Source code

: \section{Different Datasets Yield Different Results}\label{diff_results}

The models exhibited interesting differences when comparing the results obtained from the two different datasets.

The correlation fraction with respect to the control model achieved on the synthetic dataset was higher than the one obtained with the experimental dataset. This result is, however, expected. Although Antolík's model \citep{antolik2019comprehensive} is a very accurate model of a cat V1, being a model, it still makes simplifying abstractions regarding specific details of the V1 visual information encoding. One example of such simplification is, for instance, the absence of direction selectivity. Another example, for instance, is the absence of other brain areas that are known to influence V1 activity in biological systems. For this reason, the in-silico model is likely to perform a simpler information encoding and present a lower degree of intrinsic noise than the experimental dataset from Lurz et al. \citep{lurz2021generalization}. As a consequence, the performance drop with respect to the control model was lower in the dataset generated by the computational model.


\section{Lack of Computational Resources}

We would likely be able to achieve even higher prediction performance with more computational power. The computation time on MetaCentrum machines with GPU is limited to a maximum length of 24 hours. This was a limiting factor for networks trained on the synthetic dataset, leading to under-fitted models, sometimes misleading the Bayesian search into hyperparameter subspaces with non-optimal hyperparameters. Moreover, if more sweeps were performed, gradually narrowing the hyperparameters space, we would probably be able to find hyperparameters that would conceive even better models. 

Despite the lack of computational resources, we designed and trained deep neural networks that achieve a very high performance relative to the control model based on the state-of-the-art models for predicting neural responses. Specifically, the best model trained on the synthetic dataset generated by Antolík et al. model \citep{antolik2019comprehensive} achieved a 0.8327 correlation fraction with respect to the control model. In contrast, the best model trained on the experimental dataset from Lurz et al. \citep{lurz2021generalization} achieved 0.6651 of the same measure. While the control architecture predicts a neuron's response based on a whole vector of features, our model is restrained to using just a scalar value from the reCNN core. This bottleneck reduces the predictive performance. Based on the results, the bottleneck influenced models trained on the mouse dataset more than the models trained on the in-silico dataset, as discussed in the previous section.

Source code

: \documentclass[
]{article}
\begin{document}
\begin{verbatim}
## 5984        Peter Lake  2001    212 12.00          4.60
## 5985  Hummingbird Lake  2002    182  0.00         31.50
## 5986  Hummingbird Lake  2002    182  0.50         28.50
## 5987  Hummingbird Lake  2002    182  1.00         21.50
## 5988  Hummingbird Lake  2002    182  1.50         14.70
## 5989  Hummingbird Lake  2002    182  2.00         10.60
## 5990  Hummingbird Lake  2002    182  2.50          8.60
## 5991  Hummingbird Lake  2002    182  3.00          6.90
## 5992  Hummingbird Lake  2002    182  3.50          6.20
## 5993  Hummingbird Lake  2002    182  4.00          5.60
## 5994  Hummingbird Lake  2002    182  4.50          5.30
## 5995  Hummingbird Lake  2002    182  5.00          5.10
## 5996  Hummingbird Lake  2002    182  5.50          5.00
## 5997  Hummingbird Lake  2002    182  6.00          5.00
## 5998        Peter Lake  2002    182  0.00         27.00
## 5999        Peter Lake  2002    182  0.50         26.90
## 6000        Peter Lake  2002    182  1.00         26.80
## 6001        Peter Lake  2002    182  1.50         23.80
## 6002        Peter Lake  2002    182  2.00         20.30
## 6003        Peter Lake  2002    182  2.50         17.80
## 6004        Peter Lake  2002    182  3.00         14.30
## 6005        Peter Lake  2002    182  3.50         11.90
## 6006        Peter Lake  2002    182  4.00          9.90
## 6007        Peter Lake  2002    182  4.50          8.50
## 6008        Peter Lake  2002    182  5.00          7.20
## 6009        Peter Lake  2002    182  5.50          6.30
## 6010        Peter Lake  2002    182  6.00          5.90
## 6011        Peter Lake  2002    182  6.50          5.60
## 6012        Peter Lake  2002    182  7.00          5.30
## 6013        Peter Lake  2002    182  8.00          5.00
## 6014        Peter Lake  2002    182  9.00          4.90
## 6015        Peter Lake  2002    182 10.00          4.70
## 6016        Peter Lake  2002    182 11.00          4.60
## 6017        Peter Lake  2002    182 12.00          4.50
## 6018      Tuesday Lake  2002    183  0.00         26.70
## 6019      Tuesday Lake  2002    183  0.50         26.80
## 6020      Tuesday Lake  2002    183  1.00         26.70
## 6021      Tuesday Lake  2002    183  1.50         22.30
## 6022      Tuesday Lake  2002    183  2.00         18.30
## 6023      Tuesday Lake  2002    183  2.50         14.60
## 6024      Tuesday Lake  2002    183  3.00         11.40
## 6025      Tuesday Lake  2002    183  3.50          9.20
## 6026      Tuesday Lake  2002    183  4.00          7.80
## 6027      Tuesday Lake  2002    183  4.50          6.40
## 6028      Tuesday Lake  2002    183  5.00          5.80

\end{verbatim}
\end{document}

**What to produce**
Show all lines above that contain "section".

**Solution to this task**
: \section{Different Datasets Yield Different Results}\label{diff_results}
\section{Lack of Computational Resources}
Despite the lack of computational resources, we designed and trained deep neural networks that achieve a very high performance relative to the control model based on the state-of-the-art models for predicting neural responses. Specifically, the best model trained on the synthetic dataset generated by Antolík et al. model \citep{antolik2019comprehensive} achieved a 0.8327 correlation fraction with respect to the control model. In contrast, the best model trained on the experimental dataset from Lurz et al. \citep{lurz2021generalization} achieved 0.6651 of the same measure. While the control architecture predicts a neuron's response based on a whole vector of features, our model is restrained to using just a scalar value from the reCNN core. This bottleneck reduces the predictive performance. Based on the results, the bottleneck influenced models trained on the mouse dataset more than the models trained on the in-silico dataset, as discussed in the previous section.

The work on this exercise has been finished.